British linguist and cognitive scientist (born 1941)

Deirdre Susan Moir Wilson (born 1941) is a British linguist and cognitive scientist. She is emeritus professor of Linguistics at University College London and research professor at the Centre for the Study of Mind in Nature at the University of Oslo. Her most influential work has been in linguistic pragmatics—specifically in the development of Relevance Theory with French anthropologist Dan Sperber. This work has been especially influential in the Philosophy of Language. Important influences on Wilson are Noam Chomsky, Jerry Fodor, and Paul Grice. Linguists and philosophers of language who have been students of Wilson include Stephen Neale (CUNY Graduate Center), Robyn Carston (University College London) and Tim Wharton (University of Brighton).

==Biography==

Wilson studied PPE at Somerville College, Oxford and subsequently completed her Bachelor of Philosophy while working with philosopher H. P. Grice. She completed her PhD (Doctor of Philosophy) at the Massachusetts Institute of Technology with linguist Noam Chomsky as her dissertation advisor. She was a lecturer at Somerville College, Oxford.

==Work==

Wilson's work is in linguistic pragmatics. Pragmatics is the study of how contextual factors interact with linguistic meaning in the interpretation of utterances. Her 1975 book Presuppositions and Non-Truth-Conditional Semantics advocated a pragmatic approach to presuppositions. In her longstanding collaboration with French Anthropologist Dan Sperber she has published many books and articles over 30 years. Their 1986 book Relevance: Communication and Cognition laid the foundation for Relevance Theory which they have continued to develop in subsequent books and articles.

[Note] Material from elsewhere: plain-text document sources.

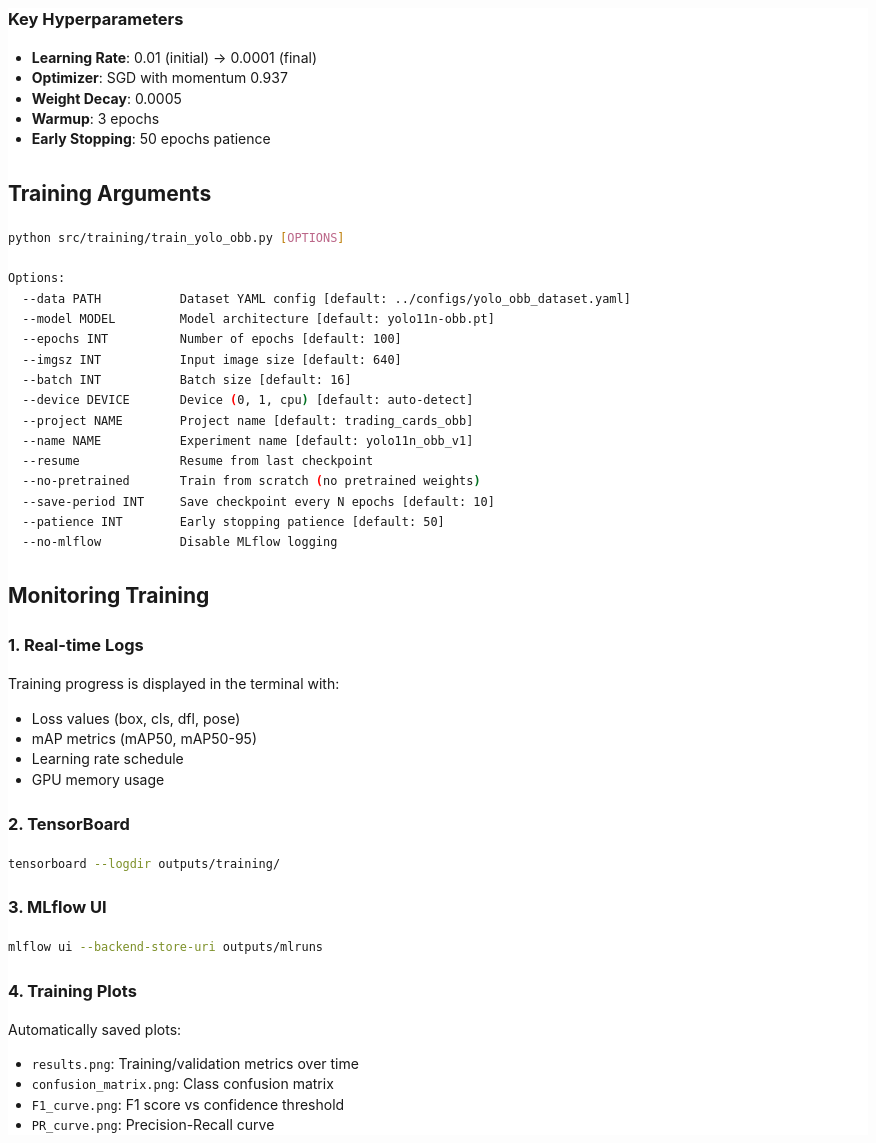 ### Key Hyperparameters
- **Learning Rate**: 0.01 (initial) → 0.0001 (final)
- **Optimizer**: SGD with momentum 0.937
- **Weight Decay**: 0.0005
- **Warmup**: 3 epochs
- **Early Stopping**: 50 epochs patience

## Training Arguments

```bash
python src/training/train_yolo_obb.py [OPTIONS]

Options:
  --data PATH           Dataset YAML config [default: ../configs/yolo_obb_dataset.yaml]
  --model MODEL         Model architecture [default: yolo11n-obb.pt]
  --epochs INT          Number of epochs [default: 100]
  --imgsz INT           Input image size [default: 640]
  --batch INT           Batch size [default: 16]
  --device DEVICE       Device (0, 1, cpu) [default: auto-detect]
  --project NAME        Project name [default: trading_cards_obb]
  --name NAME           Experiment name [default: yolo11n_obb_v1]
  --resume              Resume from last checkpoint
  --no-pretrained       Train from scratch (no pretrained weights)
  --save-period INT     Save checkpoint every N epochs [default: 10]
  --patience INT        Early stopping patience [default: 50]
  --no-mlflow           Disable MLflow logging
```

## Monitoring Training

### 1. Real-time Logs
Training progress is displayed in the terminal with:
- Loss values (box, cls, dfl, pose)
- mAP metrics (mAP50, mAP50-95)
- Learning rate schedule
- GPU memory usage

### 2. TensorBoard
```bash
tensorboard --logdir outputs/training/
```

### 3. MLflow UI
```bash
mlflow ui --backend-store-uri outputs/mlruns
```

### 4. Training Plots
Automatically saved plots:
- `results.png`: Training/validation metrics over time
- `confusion_matrix.png`: Class confusion matrix
- `F1_curve.png`: F1 score vs confidence threshold
- `PR_curve.png`: Precision-Recall curve
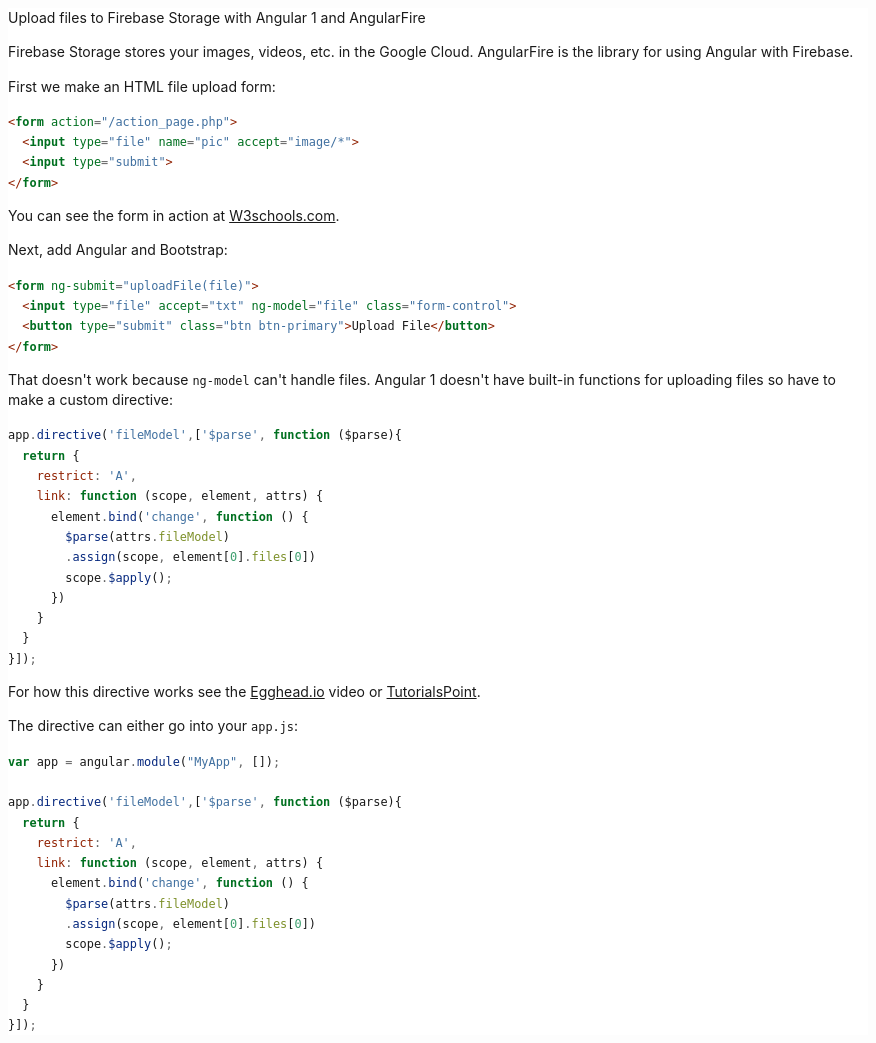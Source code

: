 Upload files to Firebase Storage with Angular 1 and AngularFire

Firebase Storage stores your images, videos, etc. in the Google Cloud. AngularFire is the library for using Angular with Firebase.

First we make an HTML file upload form:

```HTML
<form action="/action_page.php">
  <input type="file" name="pic" accept="image/*">
  <input type="submit">
</form>
```

You can see the form in action at [W3schools.com](https://www.w3schools.com/tags/tryit.asp?filename=tryhtml_input_accept).

Next, add Angular and Bootstrap:

```HTML
<form ng-submit="uploadFile(file)">
  <input type="file" accept="txt" ng-model="file" class="form-control">
  <button type="submit" class="btn btn-primary">Upload File</button>
</form>
```

That doesn't work because `ng-model` can't handle files. Angular 1 doesn't have built-in functions for uploading files so have to make a custom directive:

```js
app.directive('fileModel',['$parse', function ($parse){
  return {
    restrict: 'A',
    link: function (scope, element, attrs) {
      element.bind('change', function () {
        $parse(attrs.fileModel)
        .assign(scope, element[0].files[0])
        scope.$apply();
      })
    }
  }
}]);
```

For how this directive works see the [Egghead.io](https://egghead.io/lessons/angularjs-file-uploads) video or [TutorialsPoint](https://www.tutorialspoint.com/angularjs/angularjs_upload_file.htm).

The directive can either go into your `app.js`:

```js
var app = angular.module("MyApp", []);

app.directive('fileModel',['$parse', function ($parse){
  return {
    restrict: 'A',
    link: function (scope, element, attrs) {
      element.bind('change', function () {
        $parse(attrs.fileModel)
        .assign(scope, element[0].files[0])
        scope.$apply();
      })
    }
  }
}]);
```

Relevance Theory is, roughly, the theory that the aim of an interpreter is to find an interpretation of the speaker's meaning that satisfies the presumption of optimal relevance. An input is relevant to an individual when it connects with available contextual assumptions to yield positive cognitive effects.

==Publications==
Novels
- Wilson, D. Slave of the Passions. Picador. 1992.

Academic books
- Wilson, D. Presuppositions and Non-Truth-Conditional Semantics. Academic Press. 1975.
- Sperber, D. & Wilson, D. Relevance: Communication and Cognition. Oxford University Press. 1986.
- Wilson, D. & Sperber, D. Meaning and Relevance. Cambridge University Press. 2012.